Unlike the record in
Milliken,
the record here demonstrates with the full imprimatur of the District Judge the operation of two school systems within the same geographical area, each and both of which had been and were now guilty of unconstitutional discrimination on account of race in the maintenance of schools and the assignment of pupils both within and between the two
systems,
under a legal structure which blended political authority and fiscal resources.
Second, and more significant,
Milliken
is bottomed on the proposition that rejects the “notion that school district lines may be casually ignored or treated as a mere administrative convenience” because there is no “single tradition in public education . . . more deeply rooted than local control over the operation of schools; local autonomy has long been thought essential both to the maintenance of community concern and support for public schools and to the quality of the educational process”, 418 U.S. at 741, 94 S.Ct. at 3125. The Court went on to point out that “local control over the educational process affords citizens an opportunity to participate in decision-making, permits the structuring of school programs to fit local needs, and encourages ‘experimentation, innovation, and a healthy competition for educational excellence’ ”, 418 U.S. at 742, 94 S.Ct. at 3126,
citing San Antonio School District v. Rodriquez,
411 U.S. 1, 50, 93 S.Ct. 1278, 1305, 36 L.Ed.2d 16, 52 (1973).

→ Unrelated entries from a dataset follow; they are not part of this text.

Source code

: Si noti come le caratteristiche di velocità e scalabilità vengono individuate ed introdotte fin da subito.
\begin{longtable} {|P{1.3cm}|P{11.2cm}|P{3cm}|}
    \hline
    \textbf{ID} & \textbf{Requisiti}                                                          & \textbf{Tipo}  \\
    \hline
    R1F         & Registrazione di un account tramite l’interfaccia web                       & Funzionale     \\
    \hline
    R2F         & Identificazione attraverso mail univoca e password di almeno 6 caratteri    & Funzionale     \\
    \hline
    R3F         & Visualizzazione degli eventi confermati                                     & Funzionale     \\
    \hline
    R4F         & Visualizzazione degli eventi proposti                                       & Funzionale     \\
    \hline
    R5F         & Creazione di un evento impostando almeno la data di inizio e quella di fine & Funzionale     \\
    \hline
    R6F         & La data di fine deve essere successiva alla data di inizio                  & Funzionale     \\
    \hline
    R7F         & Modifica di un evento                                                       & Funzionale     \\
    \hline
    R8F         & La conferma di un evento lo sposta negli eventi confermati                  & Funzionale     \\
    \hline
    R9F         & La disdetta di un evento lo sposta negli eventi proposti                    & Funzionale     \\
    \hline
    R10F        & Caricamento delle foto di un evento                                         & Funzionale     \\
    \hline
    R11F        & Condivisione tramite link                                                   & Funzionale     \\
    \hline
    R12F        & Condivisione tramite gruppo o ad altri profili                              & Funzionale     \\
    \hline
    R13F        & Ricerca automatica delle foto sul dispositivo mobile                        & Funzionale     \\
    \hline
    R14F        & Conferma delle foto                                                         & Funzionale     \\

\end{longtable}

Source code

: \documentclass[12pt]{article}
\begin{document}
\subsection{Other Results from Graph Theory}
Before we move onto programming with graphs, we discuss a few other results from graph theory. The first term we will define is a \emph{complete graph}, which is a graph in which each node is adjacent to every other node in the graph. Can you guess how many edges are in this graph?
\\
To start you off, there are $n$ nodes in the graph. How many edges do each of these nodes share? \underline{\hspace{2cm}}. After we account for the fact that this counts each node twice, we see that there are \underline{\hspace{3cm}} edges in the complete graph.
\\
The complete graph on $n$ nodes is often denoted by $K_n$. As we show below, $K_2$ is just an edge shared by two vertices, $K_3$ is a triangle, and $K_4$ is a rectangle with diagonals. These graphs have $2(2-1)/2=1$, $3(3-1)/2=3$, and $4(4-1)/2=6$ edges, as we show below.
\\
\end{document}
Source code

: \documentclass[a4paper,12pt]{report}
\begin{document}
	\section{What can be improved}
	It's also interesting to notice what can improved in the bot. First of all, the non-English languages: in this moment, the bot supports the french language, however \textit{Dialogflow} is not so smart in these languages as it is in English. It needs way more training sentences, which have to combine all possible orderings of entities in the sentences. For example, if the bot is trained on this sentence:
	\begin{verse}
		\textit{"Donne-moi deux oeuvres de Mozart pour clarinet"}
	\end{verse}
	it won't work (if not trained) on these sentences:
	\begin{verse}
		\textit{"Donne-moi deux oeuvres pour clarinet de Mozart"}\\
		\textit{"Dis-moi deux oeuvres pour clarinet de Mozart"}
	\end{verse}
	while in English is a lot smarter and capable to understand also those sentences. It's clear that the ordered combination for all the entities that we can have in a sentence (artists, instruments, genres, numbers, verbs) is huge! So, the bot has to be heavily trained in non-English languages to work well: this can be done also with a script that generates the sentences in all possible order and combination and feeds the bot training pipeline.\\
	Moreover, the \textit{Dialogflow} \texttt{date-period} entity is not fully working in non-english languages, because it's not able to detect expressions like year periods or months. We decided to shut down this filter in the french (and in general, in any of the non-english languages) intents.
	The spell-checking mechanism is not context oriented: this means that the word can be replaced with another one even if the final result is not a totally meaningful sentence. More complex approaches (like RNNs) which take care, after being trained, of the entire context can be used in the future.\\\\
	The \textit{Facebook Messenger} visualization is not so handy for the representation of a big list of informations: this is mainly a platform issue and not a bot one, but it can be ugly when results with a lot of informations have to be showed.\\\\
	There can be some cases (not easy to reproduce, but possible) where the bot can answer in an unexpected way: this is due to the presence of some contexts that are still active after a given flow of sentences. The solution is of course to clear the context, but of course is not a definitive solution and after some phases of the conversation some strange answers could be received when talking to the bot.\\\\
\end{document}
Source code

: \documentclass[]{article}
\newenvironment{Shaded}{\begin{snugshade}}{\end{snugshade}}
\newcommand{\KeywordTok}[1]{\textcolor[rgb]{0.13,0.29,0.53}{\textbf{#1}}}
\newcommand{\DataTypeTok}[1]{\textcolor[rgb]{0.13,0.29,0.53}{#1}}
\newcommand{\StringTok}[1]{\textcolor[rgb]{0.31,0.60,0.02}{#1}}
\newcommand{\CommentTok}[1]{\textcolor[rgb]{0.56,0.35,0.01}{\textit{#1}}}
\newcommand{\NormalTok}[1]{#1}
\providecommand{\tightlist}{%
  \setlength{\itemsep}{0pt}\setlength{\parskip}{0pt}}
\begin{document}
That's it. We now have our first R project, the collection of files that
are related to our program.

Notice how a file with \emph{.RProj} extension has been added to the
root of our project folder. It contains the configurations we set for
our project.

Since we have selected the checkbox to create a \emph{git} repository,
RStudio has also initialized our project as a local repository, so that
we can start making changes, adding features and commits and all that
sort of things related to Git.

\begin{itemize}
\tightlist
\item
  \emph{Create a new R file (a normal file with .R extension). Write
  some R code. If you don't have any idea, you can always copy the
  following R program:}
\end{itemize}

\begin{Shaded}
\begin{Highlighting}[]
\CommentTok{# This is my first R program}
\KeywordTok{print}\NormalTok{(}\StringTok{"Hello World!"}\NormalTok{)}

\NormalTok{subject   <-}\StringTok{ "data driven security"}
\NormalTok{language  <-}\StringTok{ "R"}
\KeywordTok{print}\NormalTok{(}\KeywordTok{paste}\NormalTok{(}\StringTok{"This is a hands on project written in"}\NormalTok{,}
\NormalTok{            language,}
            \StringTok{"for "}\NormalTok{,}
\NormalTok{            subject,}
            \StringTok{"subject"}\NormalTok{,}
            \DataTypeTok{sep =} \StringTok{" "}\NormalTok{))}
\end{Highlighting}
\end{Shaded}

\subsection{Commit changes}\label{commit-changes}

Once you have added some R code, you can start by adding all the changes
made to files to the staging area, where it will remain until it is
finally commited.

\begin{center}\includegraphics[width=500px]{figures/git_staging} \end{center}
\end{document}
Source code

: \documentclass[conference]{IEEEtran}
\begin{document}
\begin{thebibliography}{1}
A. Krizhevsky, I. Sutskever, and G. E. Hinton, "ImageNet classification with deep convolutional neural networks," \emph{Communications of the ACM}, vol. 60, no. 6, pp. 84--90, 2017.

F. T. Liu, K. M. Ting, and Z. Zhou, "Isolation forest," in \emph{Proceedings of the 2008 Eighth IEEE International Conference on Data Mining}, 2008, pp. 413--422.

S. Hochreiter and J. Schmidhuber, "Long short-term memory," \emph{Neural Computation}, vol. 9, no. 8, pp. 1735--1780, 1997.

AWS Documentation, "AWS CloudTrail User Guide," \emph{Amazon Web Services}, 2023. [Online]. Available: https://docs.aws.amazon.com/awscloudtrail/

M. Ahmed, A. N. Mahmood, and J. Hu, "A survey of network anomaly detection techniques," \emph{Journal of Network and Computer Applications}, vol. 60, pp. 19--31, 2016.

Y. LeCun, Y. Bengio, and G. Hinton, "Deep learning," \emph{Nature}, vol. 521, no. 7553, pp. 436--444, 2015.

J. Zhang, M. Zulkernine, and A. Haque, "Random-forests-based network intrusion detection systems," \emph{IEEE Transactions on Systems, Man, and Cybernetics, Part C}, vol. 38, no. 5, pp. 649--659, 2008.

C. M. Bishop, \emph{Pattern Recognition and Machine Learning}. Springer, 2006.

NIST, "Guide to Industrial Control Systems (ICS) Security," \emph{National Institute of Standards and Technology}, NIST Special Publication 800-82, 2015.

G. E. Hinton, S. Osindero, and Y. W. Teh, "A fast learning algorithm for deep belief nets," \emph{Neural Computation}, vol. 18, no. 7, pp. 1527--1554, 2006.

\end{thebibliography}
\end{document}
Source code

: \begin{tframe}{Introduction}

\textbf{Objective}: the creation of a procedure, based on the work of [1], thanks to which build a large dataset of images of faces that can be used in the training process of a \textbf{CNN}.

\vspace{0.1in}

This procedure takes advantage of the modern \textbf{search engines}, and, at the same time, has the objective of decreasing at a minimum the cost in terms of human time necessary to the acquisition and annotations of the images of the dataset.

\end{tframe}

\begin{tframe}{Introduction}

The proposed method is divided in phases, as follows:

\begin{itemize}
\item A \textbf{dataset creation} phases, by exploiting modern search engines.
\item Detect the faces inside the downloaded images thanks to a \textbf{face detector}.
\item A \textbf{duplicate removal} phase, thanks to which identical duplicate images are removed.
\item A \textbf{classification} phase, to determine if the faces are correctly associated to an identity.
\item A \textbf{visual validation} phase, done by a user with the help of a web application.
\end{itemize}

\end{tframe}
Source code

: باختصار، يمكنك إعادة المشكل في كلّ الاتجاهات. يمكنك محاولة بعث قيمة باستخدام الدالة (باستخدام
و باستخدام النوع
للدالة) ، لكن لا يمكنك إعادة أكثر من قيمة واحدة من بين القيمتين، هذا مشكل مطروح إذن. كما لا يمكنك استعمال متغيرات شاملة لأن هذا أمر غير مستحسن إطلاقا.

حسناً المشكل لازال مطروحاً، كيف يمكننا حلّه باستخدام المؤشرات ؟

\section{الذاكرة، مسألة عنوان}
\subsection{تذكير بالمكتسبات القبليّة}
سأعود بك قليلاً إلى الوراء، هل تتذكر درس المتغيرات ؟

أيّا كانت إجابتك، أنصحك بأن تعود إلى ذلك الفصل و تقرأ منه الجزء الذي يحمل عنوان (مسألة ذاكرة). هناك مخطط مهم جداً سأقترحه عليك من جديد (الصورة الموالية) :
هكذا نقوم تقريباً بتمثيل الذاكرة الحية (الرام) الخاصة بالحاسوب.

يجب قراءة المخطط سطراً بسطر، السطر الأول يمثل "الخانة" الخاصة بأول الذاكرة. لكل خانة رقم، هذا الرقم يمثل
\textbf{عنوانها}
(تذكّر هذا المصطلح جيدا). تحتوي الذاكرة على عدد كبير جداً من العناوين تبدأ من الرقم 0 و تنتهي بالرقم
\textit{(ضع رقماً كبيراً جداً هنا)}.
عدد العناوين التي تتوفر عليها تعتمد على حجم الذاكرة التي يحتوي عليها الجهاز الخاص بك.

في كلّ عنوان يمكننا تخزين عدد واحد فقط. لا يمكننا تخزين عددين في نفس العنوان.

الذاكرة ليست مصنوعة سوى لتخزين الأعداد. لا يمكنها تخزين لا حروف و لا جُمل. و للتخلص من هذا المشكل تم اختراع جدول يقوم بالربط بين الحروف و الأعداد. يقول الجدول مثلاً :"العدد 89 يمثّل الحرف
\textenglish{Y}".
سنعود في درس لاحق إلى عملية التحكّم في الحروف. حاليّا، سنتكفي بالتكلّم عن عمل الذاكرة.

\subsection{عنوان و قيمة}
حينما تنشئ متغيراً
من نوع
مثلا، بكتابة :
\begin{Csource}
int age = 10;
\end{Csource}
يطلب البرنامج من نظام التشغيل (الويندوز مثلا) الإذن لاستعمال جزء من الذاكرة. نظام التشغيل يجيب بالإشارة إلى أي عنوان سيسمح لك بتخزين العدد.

This contemplates the maintenance and continued operation of two or more school systems as truly independent and autonomous within the powers granted by the state government. In the
Milliken
sense, that is lacking here in several major respects.
At the very outset, the Ouachita school board is not the creature solely of parish residents living outside of the boundaries of the city of Monroe or West Monroe. It is the creature of them plus the voter residents of the city.
Through the power of the ballot and the threat of recall or defeat of incumbents, resident voters living in the two cities can either control or mightily influence the adoption or abandonment of any educational policy, practice or decision including, of all things, selecting the most important of all employees — the school superintendent.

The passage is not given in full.